[gst-devel] Decoupled elements and schedulers

Tue Mar 30 06:04:02 CEST 2004

Hi Benjamin,

On Mon, 2004-03-29 at 15:26, Benjamin Otte wrote: 
> I tested opt and basic, but not fair (which is a cool scheduler and the
> reason I wrote entry btw).

By the way, should I commit it? It seems ready for more general testing,
now that it runs my DVD player app correctly, and will allow us to test
scheduling related core changes (and we *will* need a few more changes,
that's for sure).

I think it is really good that you coded a separate scheduler.

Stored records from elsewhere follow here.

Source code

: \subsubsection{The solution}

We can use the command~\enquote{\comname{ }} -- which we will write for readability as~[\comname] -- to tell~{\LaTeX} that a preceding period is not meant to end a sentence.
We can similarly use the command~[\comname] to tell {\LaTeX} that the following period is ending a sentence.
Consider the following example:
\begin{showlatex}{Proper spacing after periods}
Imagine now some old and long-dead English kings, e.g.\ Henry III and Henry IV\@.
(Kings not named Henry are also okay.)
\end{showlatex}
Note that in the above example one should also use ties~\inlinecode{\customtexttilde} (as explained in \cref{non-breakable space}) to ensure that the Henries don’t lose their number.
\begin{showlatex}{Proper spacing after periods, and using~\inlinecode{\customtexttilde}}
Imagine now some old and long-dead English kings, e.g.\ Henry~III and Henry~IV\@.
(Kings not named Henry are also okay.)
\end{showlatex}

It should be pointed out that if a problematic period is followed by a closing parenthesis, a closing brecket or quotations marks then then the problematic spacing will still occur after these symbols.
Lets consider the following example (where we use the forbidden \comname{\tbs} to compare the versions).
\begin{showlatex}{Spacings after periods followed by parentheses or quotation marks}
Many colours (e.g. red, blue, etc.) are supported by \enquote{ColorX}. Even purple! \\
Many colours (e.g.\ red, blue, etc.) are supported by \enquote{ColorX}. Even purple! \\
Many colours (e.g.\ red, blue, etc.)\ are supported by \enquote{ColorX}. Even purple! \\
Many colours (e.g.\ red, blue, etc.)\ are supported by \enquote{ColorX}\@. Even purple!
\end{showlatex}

If we
really want to be able to have replaceable schedulers, we need to have a
few working schedulers to test against.

> I think relying on decoupled elements being registered with a scheduler is
> wrong.
> 
> Anyway, I'll start with the problem:
> The core uses gst_scheduler_pad_link and gst_scheduler_pad_unlink to
> (un)register links with a scheduler. My common sense tells me that each
> link should only be registered and unregistered once. However, due to
> gstbin.c:gst_bin_unset_element_sched a link may be unregistered twice,
> once from gst_bin_unset_element_sched on the decoupled element and once
> from gst_pad_unlink, because gst_pad_get_scheduler tells
> gst_pad_unlink they both still belong to the same scheduler.
> If that was confusing: it's a bit hard to explain, you can see it by
> yourself by removing my patch and using entrygthread and gdb on this
> pipeline:
> fakesrc ! identity ! { queue ! identity ! fakesink }

I know the problem. Actually, I was bitten by it the first time I tested
the fair scheduler with a pipeline containing a queue. I put a check in
the pad_unlink function just to work around that, but didn't really look
into the cause.

> Now the reason why I don't think it's correct to allow a scheduler to be
> added to a decoupled element:
> Imagine the following pipelines:
> { fakesrc ! identity } ! { queue ! identity ! fakesink }
> { fakesrc ! identity ! queue } ! { identity ! fakesink }

I tested both cases. As far as I could see, GstBin puts the queue in the
scheduler associated to the corresponding container, which seems
reasonable to me.

> Imagine too, that two different schedulers are used for the two threads,
> scheduler X for the first thread, your scheduler for the second thread.

Ugh. I was wondering if that was possible, but looking at the existing
interfaces (or lack thereof) decided to code under the assumption that
such a thing was not allowed. Probably I'm wrong, but I'd swear that the
older schedulers would break miserably if you tried that.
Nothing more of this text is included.